Bisnis.com, JAKARTA— Kementerian Perindustrian mengharapkan Kementerian Keuangan mengambil keputusan secara bijaksana dan win win solution mengenai rencana pembangunan kilang pengolahan minyak oleh investor dari Timur Tengah, Kuwait Petroleum Company dan Saudy Aramco Asia Company Limited.

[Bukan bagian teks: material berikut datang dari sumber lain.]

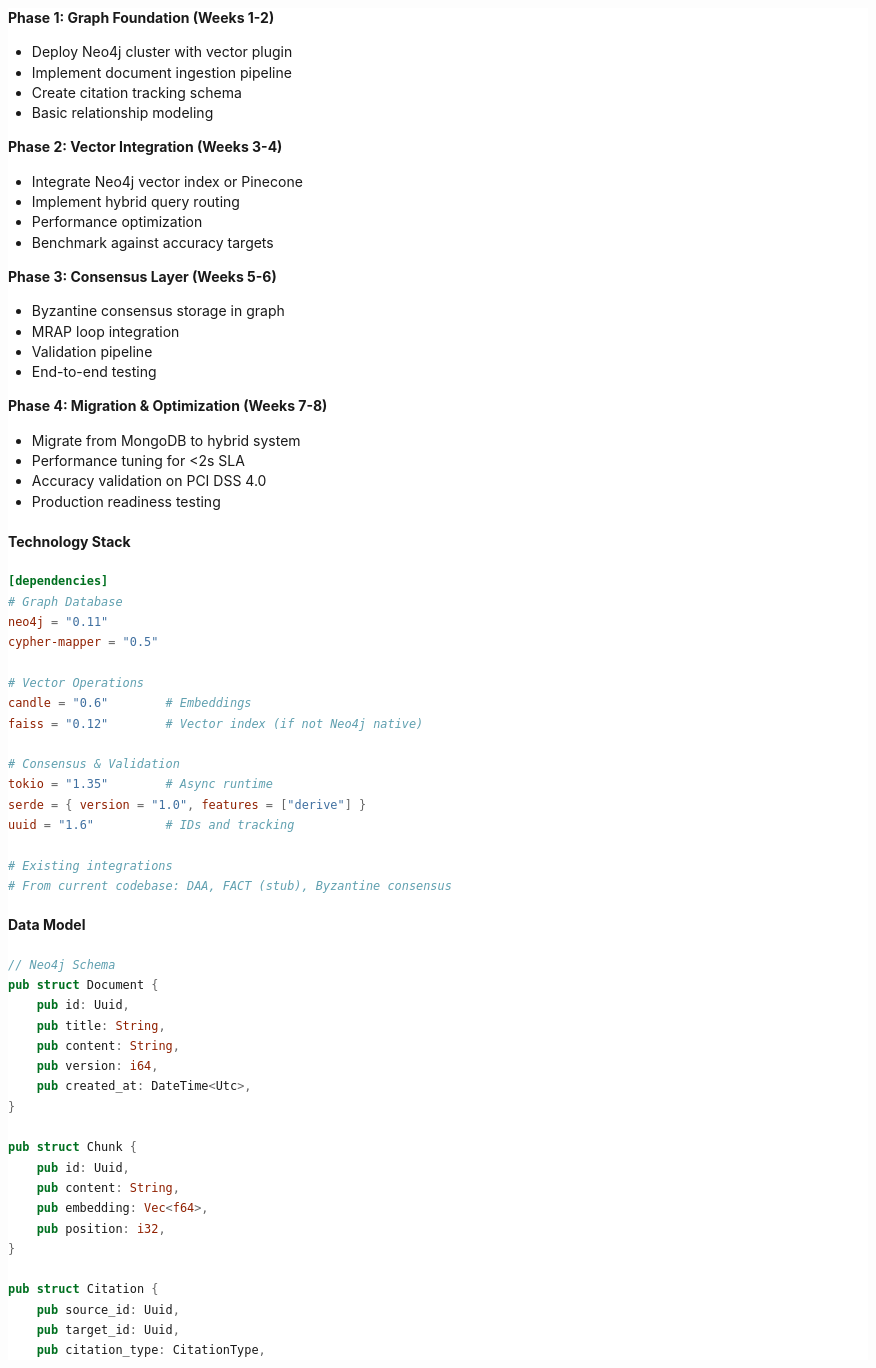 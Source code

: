 **Phase 1: Graph Foundation (Weeks 1-2)**
- Deploy Neo4j cluster with vector plugin
- Implement document ingestion pipeline
- Create citation tracking schema
- Basic relationship modeling

**Phase 2: Vector Integration (Weeks 3-4)**
- Integrate Neo4j vector index or Pinecone
- Implement hybrid query routing
- Performance optimization
- Benchmark against accuracy targets

**Phase 3: Consensus Layer (Weeks 5-6)**
- Byzantine consensus storage in graph
- MRAP loop integration
- Validation pipeline
- End-to-end testing

**Phase 4: Migration & Optimization (Weeks 7-8)**
- Migrate from MongoDB to hybrid system
- Performance tuning for <2s SLA
- Accuracy validation on PCI DSS 4.0
- Production readiness testing

#### Technology Stack
```toml
[dependencies]
# Graph Database
neo4j = "0.11"
cypher-mapper = "0.5"

# Vector Operations  
candle = "0.6"        # Embeddings
faiss = "0.12"        # Vector index (if not Neo4j native)

# Consensus & Validation
tokio = "1.35"        # Async runtime
serde = { version = "1.0", features = ["derive"] }
uuid = "1.6"          # IDs and tracking

# Existing integrations
# From current codebase: DAA, FACT (stub), Byzantine consensus
```

#### Data Model
```rust
// Neo4j Schema
pub struct Document {
    pub id: Uuid,
    pub title: String,
    pub content: String,
    pub version: i64,
    pub created_at: DateTime<Utc>,
}

pub struct Chunk {
    pub id: Uuid,
    pub content: String,
    pub embedding: Vec<f64>,
    pub position: i32,
}

pub struct Citation {
    pub source_id: Uuid,
    pub target_id: Uuid,
    pub citation_type: CitationType,
```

Menteri Perindustrian M.S Hidayat mengatakan hingga saat ini memang belum ada keputusan kuat mengenai rencana pembanguna kilang oleh kedua investor tersebut. Menurutnya, insentif yang diminta oleh kedua investor memang berlebihan, namun juga harus dipikirkan bahwa Indonesia juga membutuhkan partisipasi mereka,
“Saya sudah katakan kepada Menteri Keuangan agar menghadapi ini secara bijaksana. Antara take and give harus sesuai,” kata Hidayat akhir pekan lalu di kantor Kemenperin.
Menurut Hidayat, jangan sampai Indonesia dirugikan karena permintaan kedua investor yang terlalu besar. Namun, harus diingat pula Indonesia sangat membutuhkan kilang pengolahan minyak.
“Kecuali kalau Indoensia mau terus-menerus impor, baik BBM maupun petrokimia.”
Pihaknya berharap, kedua investor bisa masuk dengan persyaratan yang sesuai dan tidak saling merugikan. “Cari win win solution, tentunya saya tidak bisa mencapuri karena bukan wewenang saya soal keputusannya.”
Selain itu, lanjutnya, hal yang harus dipikirkan adalah investasi kilang sangat strategis dan dibutuhkan oleh sektor migas dan industri petrokimia. Investor harus mengeluarkan dana hingga US$10 miliar untuk pembangunan satu kilang.
Kemudian, investor juga harus menyediakan minyak mentah untuk diolah sebesar 300.000 barel per hari. Artinya, tidak banyak negara yang benar-benar mau berinvestasi besar seperti itu. Pasalnya, margin pembangunan kilang tidaklah besar.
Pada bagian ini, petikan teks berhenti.